A right continuous function $\mathbb{R}\to\mathbb{R}$ is indeed Borel measurable. By definition, the inverse image $E$ of an open set has the property that for any $x\in E$, there is some $\delta>0$ so that $[x‚x+\delta)\subseteq E$. It follows that $E$ is a countable union of half open intervals, and hence is Borel measurable. I am not sure about the answer to this one when $n>1$ (the countable union argument no longer holds), but my guess is that right continuous functions are still measurable.

Topological characterization: If we write $\le$ for pointwise comparison on $\mathbb{R}^n$, we can make a one-sided topology by declaring a set $V\subseteq\mathbb{R}^n$ to be open if, for each $x\in V$, there is some $\delta>0$ so that $\{y\ge x\colon\lvert y-x\rvert<\delta\}\subseteq V$. Then the right continuous maps $\mathbb{R}^n\to\mathbb{R}$ are just the ones that are continuous from this topology to the usual topology on $\mathbb{R}$.
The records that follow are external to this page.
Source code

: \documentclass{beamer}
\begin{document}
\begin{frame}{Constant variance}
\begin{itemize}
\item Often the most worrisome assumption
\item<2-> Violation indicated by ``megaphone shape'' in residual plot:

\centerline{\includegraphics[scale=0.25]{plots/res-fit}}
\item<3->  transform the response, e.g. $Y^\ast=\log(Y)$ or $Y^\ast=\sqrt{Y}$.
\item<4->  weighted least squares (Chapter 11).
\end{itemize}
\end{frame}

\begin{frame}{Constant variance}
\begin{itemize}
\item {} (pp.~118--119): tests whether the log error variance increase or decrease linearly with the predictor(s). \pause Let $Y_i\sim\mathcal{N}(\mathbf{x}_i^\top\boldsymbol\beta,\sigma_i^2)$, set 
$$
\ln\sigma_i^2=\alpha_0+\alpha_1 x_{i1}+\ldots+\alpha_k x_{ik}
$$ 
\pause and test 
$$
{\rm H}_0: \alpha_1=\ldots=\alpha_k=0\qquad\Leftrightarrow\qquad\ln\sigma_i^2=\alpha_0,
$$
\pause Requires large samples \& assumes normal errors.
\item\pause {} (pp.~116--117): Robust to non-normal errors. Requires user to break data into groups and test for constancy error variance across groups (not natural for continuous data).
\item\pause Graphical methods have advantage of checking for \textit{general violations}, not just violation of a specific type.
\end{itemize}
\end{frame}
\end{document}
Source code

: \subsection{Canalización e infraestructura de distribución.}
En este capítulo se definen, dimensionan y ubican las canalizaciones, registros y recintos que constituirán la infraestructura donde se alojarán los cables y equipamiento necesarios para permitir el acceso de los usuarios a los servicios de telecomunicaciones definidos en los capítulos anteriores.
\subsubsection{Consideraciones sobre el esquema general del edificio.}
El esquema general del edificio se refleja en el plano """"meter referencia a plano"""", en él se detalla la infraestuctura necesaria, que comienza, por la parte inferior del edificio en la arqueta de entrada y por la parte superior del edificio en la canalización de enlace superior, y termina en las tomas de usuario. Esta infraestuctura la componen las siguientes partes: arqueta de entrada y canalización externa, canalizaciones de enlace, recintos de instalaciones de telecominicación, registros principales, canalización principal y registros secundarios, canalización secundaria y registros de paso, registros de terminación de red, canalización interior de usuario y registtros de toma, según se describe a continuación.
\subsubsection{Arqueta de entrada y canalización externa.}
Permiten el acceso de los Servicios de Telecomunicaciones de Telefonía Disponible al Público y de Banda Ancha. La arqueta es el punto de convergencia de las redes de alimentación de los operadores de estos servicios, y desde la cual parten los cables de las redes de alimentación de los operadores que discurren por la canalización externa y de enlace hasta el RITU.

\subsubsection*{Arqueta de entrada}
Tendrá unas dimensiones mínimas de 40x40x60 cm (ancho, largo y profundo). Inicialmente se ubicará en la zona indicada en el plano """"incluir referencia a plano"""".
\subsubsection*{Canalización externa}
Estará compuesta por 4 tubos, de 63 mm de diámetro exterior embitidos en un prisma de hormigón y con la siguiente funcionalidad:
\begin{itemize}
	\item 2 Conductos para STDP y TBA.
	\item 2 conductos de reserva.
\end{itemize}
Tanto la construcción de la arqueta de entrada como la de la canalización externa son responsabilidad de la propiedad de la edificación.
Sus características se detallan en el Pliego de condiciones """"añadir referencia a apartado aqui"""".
I am not too sure on the CDF question either. (I assume CDF stands for cumulative distribution function, in the sense of $F(x)=\mathrm{P}\{X\le x\}$, where $X$ is a random $n$-vector.) It might help that $F$ is not only right continuous, but also monotone. So the set $\{x\colon F(x)\le p\}$ has a particularly simple structure; I imagine it must be measurable, but right now I don't see a proof.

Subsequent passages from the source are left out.